-- WHAT THE TASK REQUIRES --
With the pictures left out, retype exactly the lines below starting at the line that contains "During this century, there" and ending at the line that contains "Fecal Samples by Number of".

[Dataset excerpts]
####################

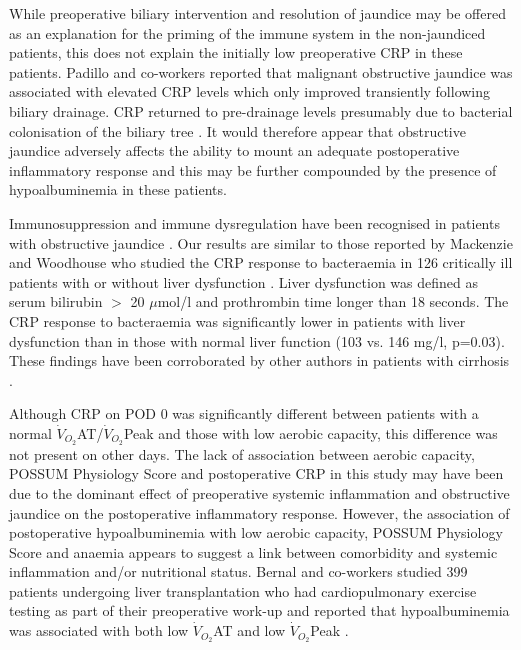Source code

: While preoperative biliary intervention and resolution of jaundice may be offered as an explanation for the priming of the immune system in the non-jaundiced patients, this does not explain the initially low preoperative CRP in these patients.
Padillo and co-workers reported that malignant obstructive jaundice was associated with elevated CRP levels which only improved transiently following biliary drainage.
CRP returned to pre-drainage levels presumably due to bacterial colonisation of the biliary tree  \parencite{padillo_effect_2002, padillo_cytokines_2001}.
It would therefore appear that obstructive jaundice adversely affects the ability to mount an adequate postoperative inflammatory response and this may be further compounded by the presence of hypoalbuminemia in these patients.

Immunosuppression and immune dysregulation have been recognised in patients with obstructive jaundice \parencite{scott-conner_pathophysiology_1994}.
Our results are similar to those reported by Mackenzie and Woodhouse who studied the CRP response to bacteraemia in 126 critically ill patients with or without liver dysfunction \parencite{mackenzie_c-reactive_2006}. 
Liver dysfunction was defined as serum bilirubin $>$ 20 $\mu$mol/l and prothrombin time longer than 18 seconds. 
The CRP response to bacteraemia was significantly lower in patients with liver dysfunction than in those with normal liver function (103 vs. 146 mg/l, p=0.03). 
These findings have been corroborated by other authors in patients with cirrhosis \parencite{pieri_c-reactive_2014, janum_c-reactive_2011}.

Although CRP on POD 0 was significantly different between patients with a normal $\dot{V}_{O_2}$AT/$\dot{V}_{O_2}$Peak and those with low aerobic capacity, this difference was not present on other days. 
The lack of association between aerobic capacity, POSSUM Physiology Score and postoperative CRP in this study may have been due to the dominant effect of preoperative systemic inflammation and obstructive jaundice on the postoperative inflammatory response.
However, the association of postoperative hypoalbuminemia with low aerobic capacity, POSSUM Physiology Score and anaemia appears to suggest a link between comorbidity and systemic inflammation and/or nutritional status.
Bernal and co-workers studied 399 patients undergoing liver transplantation who had cardiopulmonary exercise testing as part of their preoperative work-up and reported that hypoalbuminemia was associated with both low $\dot{V}_{O_2}$AT and low $\dot{V}_{O_2}$Peak \parencite{bernal_aerobic_2014}.

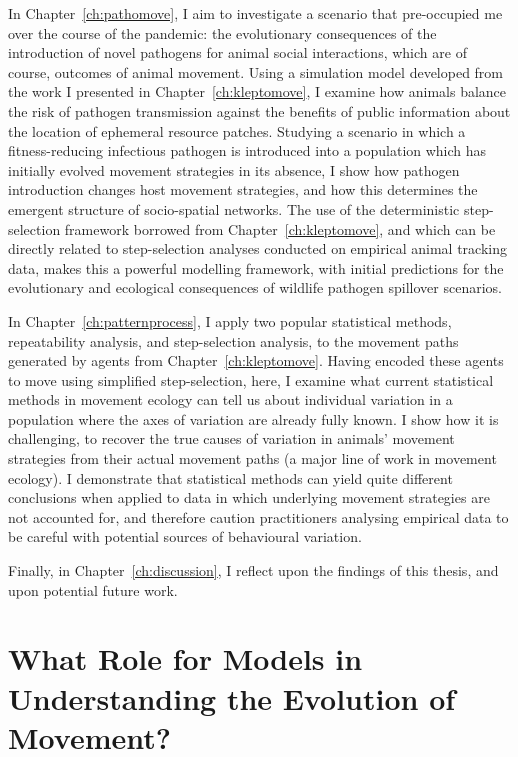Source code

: In Chapter~\ref{ch:pathomove}, I aim to investigate a scenario that pre-occupied me over the course of the pandemic: the evolutionary consequences of the introduction of novel pathogens for animal social interactions, which are of course, outcomes of animal movement.
Using a simulation model developed from the work I presented in Chapter~\ref{ch:kleptomove}, I examine how animals balance the risk of pathogen transmission against the benefits of public information about the location of ephemeral resource patches.
Studying a scenario in which a fitness-reducing infectious pathogen is introduced into a population which has initially evolved movement strategies in its absence, I show how pathogen introduction changes host movement strategies, and how this determines the emergent structure of socio-spatial networks.
The use of the deterministic step-selection framework borrowed from Chapter~\ref{ch:kleptomove}, and which can be directly related to step-selection analyses conducted on empirical animal tracking data, makes this a powerful modelling framework, with initial predictions for the evolutionary and ecological consequences of wildlife pathogen spillover scenarios.

In Chapter~\ref{ch:patternprocess}, I apply two popular statistical methods, repeatability analysis, and step-selection analysis, to the movement paths generated by agents from Chapter~\ref{ch:kleptomove}.
Having encoded these agents to move using simplified step-selection, here, I examine what current statistical methods in movement ecology can tell us about individual variation in a population where the axes of variation are already fully known.
I show how it is challenging, to recover the true causes of variation in animals' movement strategies from their actual movement paths (a major line of work in movement ecology).
I demonstrate that statistical methods can yield quite different conclusions when applied to data in which underlying movement strategies are not accounted for, and therefore caution practitioners analysing empirical data to be careful with potential sources of behavioural variation.

Finally, in Chapter~\ref{ch:discussion}, I reflect upon the findings of this thesis, and upon potential future work.

\section*{What Role for Models in Understanding the Evolution of Movement?}

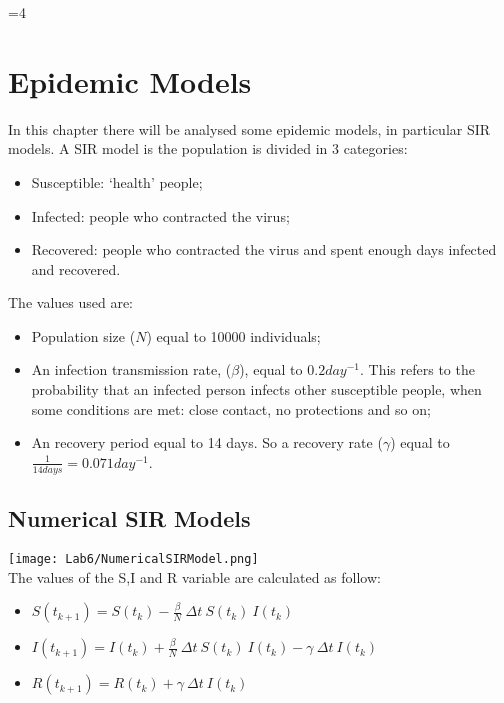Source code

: \documentclass[twocolumn,letterpaper]{report}
\newcounter{debug}
\begin{document}
\ifnum\value{debug}=4 {
    
\chapter{Epidemic Models}
	In this chapter there will be analysed some epidemic models, in particular SIR models. A SIR model is the population is divided in 3 categories:
	\begin{itemize}
					\item Susceptible: `health' people;
					\item Infected: people who contracted the virus;
					\item Recovered: people who contracted the virus and spent enough days infected and recovered.
				\end{itemize}
				
	The values used are:
	\begin{itemize}
					\item Population size ($N$) equal to 10000 individuals;
					\item An infection transmission rate, ($\beta$), equal to $0.2 day^{-1}$. This refers to the probability that an infected person infects other susceptible people, when some conditions are met: close contact, no protections and so on;
					\item An recovery period equal to 14 days. So a recovery rate ($\gamma$) equal to $\frac{1}{14 days}=0.071 day^{-1}$.
				\end{itemize}
				
				
	 \section{Numerical SIR Models}
	 						\texttt{[image: Lab6/NumericalSIRModel.png]} \\
								The values of the S,I and R variable are calculated as follow:
								\begin{itemize}
								  \item[] \hspace{5cm} $S(t_{k+1}) = S(t_{k}) - \frac{\beta}{N} \: \Delta t \: S(t_{k}) \: I(t_{k})$
									\item[] \hspace{5cm} $I(t_{k+1}) = I(t_{k}) + \frac{\beta}{N} \: \Delta t \: S(t_{k}) \: I(t_{k}) - \gamma \: \Delta t \: I(t_k)$
									\item[] \hspace{5cm} $R(t_{k+1}) = R(t_{k}) + \gamma \: \Delta t \: I(t_k)$
								\end{itemize}
								
}
\end{document}
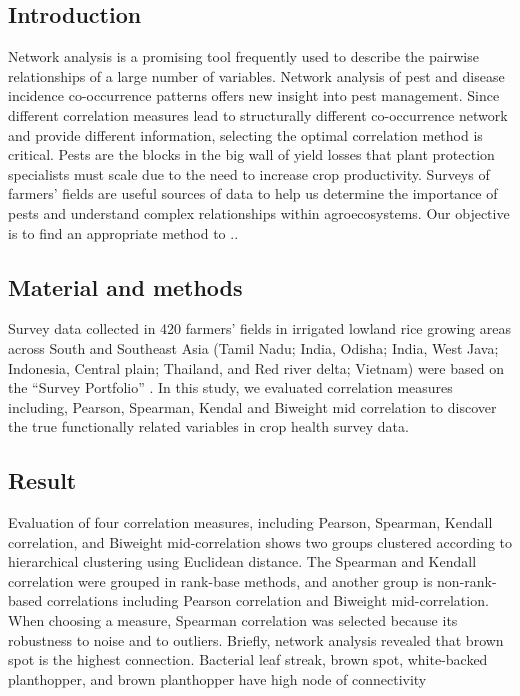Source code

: 
\subsection*{Introduction}

Network analysis is a promising tool frequently used to describe the pairwise relationships of a large number of variables. Network analysis of pest and disease incidence co-occurrence patterns offers new insight into pest management. Since different correlation measures lead to structurally different co-occurrence network and provide different information, selecting the optimal correlation method is critical. Pests are the blocks in the big wall of yield losses that plant protection specialists must scale due to the need to increase crop productivity. Surveys of farmers’ fields are useful sources of data to help us determine the importance of pests and understand complex relationships within agroecosystems. Our objective is to find an appropriate method to ..

% 

\subsection*{Material and methods}
Survey data collected in 420 farmers’ fields in irrigated lowland rice growing areas across South and Southeast Asia (Tamil Nadu; India, Odisha; India, West Java; Indonesia, Central plain; Thailand, and Red river delta; Vietnam) were based on the “Survey Portfolio” . In this study, we evaluated correlation measures including, Pearson, Spearman, Kendal and Biweight mid correlation to discover the true functionally related variables in crop health survey data.

\subsection*{Result}
Evaluation of four correlation measures, including Pearson, Spearman, Kendall correlation, and Biweight mid-correlation shows two groups clustered according to hierarchical clustering using Euclidean distance. The Spearman and Kendall correlation were grouped in rank-base methods, and another group is non-rank-based correlations including Pearson correlation and Biweight mid-correlation. When choosing a measure, Spearman correlation was selected because its robustness to noise and to outliers.
Briefly, network analysis revealed that brown spot is the highest connection. Bacterial leaf streak, brown spot, white-backed planthopper, and brown planthopper have high node of connectivity

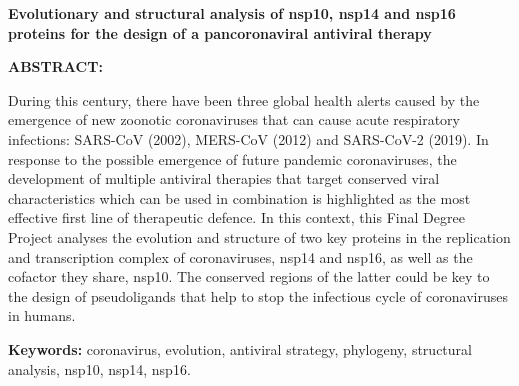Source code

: \begin{center}
    
\Large\bfseries Evolutionary and structural analysis of nsp10, nsp14 and 
nsp16 proteins for the design of a pancoronaviral antiviral therapy

\end{center} 

\vspace{0.5cm}

\textbf {ABSTRACT:} 

During this century, there have been three global health alerts caused by 
the emergence of new zoonotic coronaviruses that can cause acute respiratory
infections: SARS-CoV (2002), MERS-CoV (2012) and SARS-CoV-2 (2019). In 
response to the possible emergence of future pandemic coronaviruses, the 
development of multiple antiviral therapies that target conserved viral 
characteristics which can be used in combination is highlighted as the most 
effective first line of therapeutic defence. In this context, this Final 
Degree Project analyses the evolution and structure of two key proteins in 
the replication and transcription complex of coronaviruses, nsp14 and nsp16,
as well as the cofactor they share, nsp10. The conserved regions of the latter
could be key to the design of pseudoligands that help to stop the infectious
cycle of coronaviruses in humans.

\vspace{0.5cm}

\textbf{Keywords:} coronavirus, evolution, antiviral strategy, 
phylogeny, structural analysis, nsp10, nsp14, nsp16.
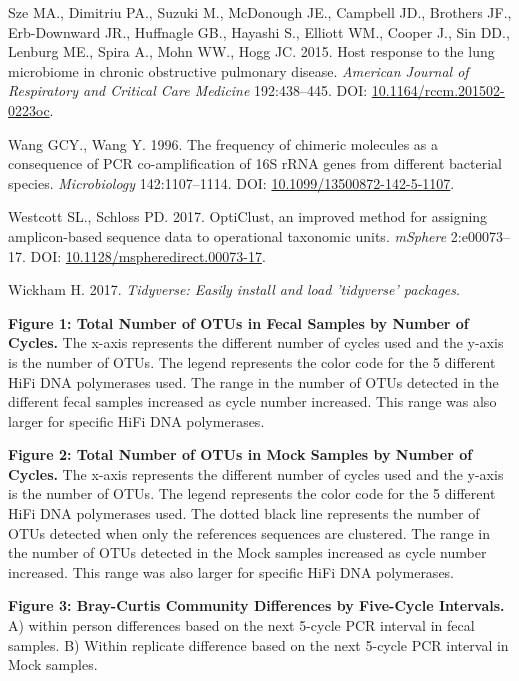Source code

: \documentclass[12pt,]{article}
\begin{document}
\hypertarget{ref-Sze2015}{}
Sze MA., Dimitriu PA., Suzuki M., McDonough JE., Campbell JD., Brothers
JF., Erb-Downward JR., Huffnagle GB., Hayashi S., Elliott WM., Cooper
J., Sin DD., Lenburg ME., Spira A., Mohn WW., Hogg JC. 2015. Host
response to the lung microbiome in chronic obstructive pulmonary
disease. \emph{American Journal of Respiratory and Critical Care
Medicine} 192:438--445. DOI:
\href{https://doi.org/10.1164/rccm.201502-0223oc}{10.1164/rccm.201502-0223oc}.

\hypertarget{ref-Wang1996}{}
Wang GCY., Wang Y. 1996. The frequency of chimeric molecules as a
consequence of PCR co-amplification of 16S rRNA genes from different
bacterial species. \emph{Microbiology} 142:1107--1114. DOI:
\href{https://doi.org/10.1099/13500872-142-5-1107}{10.1099/13500872-142-5-1107}.

\hypertarget{ref-opticlust_Westcott_2017}{}
Westcott SL., Schloss PD. 2017. OptiClust, an improved method for
assigning amplicon-based sequence data to operational taxonomic units.
\emph{mSphere} 2:e00073--17. DOI:
\href{https://doi.org/10.1128/mspheredirect.00073-17}{10.1128/mspheredirect.00073-17}.

\hypertarget{ref-tidyverse_2017}{}
Wickham H. 2017. \emph{Tidyverse: Easily install and load 'tidyverse'
packages}.

\newpage

\textbf{Figure 1: Total Number of OTUs in Fecal Samples by Number of
Cycles.} The x-axis represents the different number of cycles used and
the y-axis is the number of OTUs. The legend represents the color code
for the 5 different HiFi DNA polymerases used. The range in the number
of OTUs detected in the different fecal samples increased as cycle
number increased. This range was also larger for specific HiFi DNA
polymerases.

\textbf{Figure 2: Total Number of OTUs in Mock Samples by Number of
Cycles.} The x-axis represents the different number of cycles used and
the y-axis is the number of OTUs. The legend represents the color code
for the 5 different HiFi DNA polymerases used. The dotted black line
represents the number of OTUs detected when only the references
sequences are clustered. The range in the number of OTUs detected in the
Mock samples increased as cycle number increased. This range was also
larger for specific HiFi DNA polymerases.

\textbf{Figure 3: Bray-Curtis Community Differences by Five-Cycle
Intervals.} A) within person differences based on the next 5-cycle PCR
interval in fecal samples. B) Within replicate difference based on the
next 5-cycle PCR interval in Mock samples.
\end{document}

####################

-- ANSWER SECTION --
During this century, there have been three global health alerts caused by 
the emergence of new zoonotic coronaviruses that can cause acute respiratory
infections: SARS-CoV (2002), MERS-CoV (2012) and SARS-CoV-2 (2019). In 
response to the possible emergence of future pandemic coronaviruses, the 
development of multiple antiviral therapies that target conserved viral 
characteristics which can be used in combination is highlighted as the most 
effective first line of therapeutic defence. In this context, this Final 
Degree Project analyses the evolution and structure of two key proteins in 
the replication and transcription complex of coronaviruses, nsp14 and nsp16,
as well as the cofactor they share, nsp10. The conserved regions of the latter
could be key to the design of pseudoligands that help to stop the infectious
cycle of coronaviruses in humans.

\vspace{0.5cm}

\textbf{Keywords:} coronavirus, evolution, antiviral strategy, 
phylogeny, structural analysis, nsp10, nsp14, nsp16.
Source code

: \documentclass[12pt,]{article}
\begin{document}
\hypertarget{ref-Sze2015}{}
Sze MA., Dimitriu PA., Suzuki M., McDonough JE., Campbell JD., Brothers
JF., Erb-Downward JR., Huffnagle GB., Hayashi S., Elliott WM., Cooper
J., Sin DD., Lenburg ME., Spira A., Mohn WW., Hogg JC. 2015. Host
response to the lung microbiome in chronic obstructive pulmonary
disease. \emph{American Journal of Respiratory and Critical Care
Medicine} 192:438--445. DOI:
\href{https://doi.org/10.1164/rccm.201502-0223oc}{10.1164/rccm.201502-0223oc}.

\hypertarget{ref-Wang1996}{}
Wang GCY., Wang Y. 1996. The frequency of chimeric molecules as a
consequence of PCR co-amplification of 16S rRNA genes from different
bacterial species. \emph{Microbiology} 142:1107--1114. DOI:
\href{https://doi.org/10.1099/13500872-142-5-1107}{10.1099/13500872-142-5-1107}.

\hypertarget{ref-opticlust_Westcott_2017}{}
Westcott SL., Schloss PD. 2017. OptiClust, an improved method for
assigning amplicon-based sequence data to operational taxonomic units.
\emph{mSphere} 2:e00073--17. DOI:
\href{https://doi.org/10.1128/mspheredirect.00073-17}{10.1128/mspheredirect.00073-17}.

\hypertarget{ref-tidyverse_2017}{}
Wickham H. 2017. \emph{Tidyverse: Easily install and load 'tidyverse'
packages}.

\newpage

\textbf{Figure 1: Total Number of OTUs in Fecal Samples by Number of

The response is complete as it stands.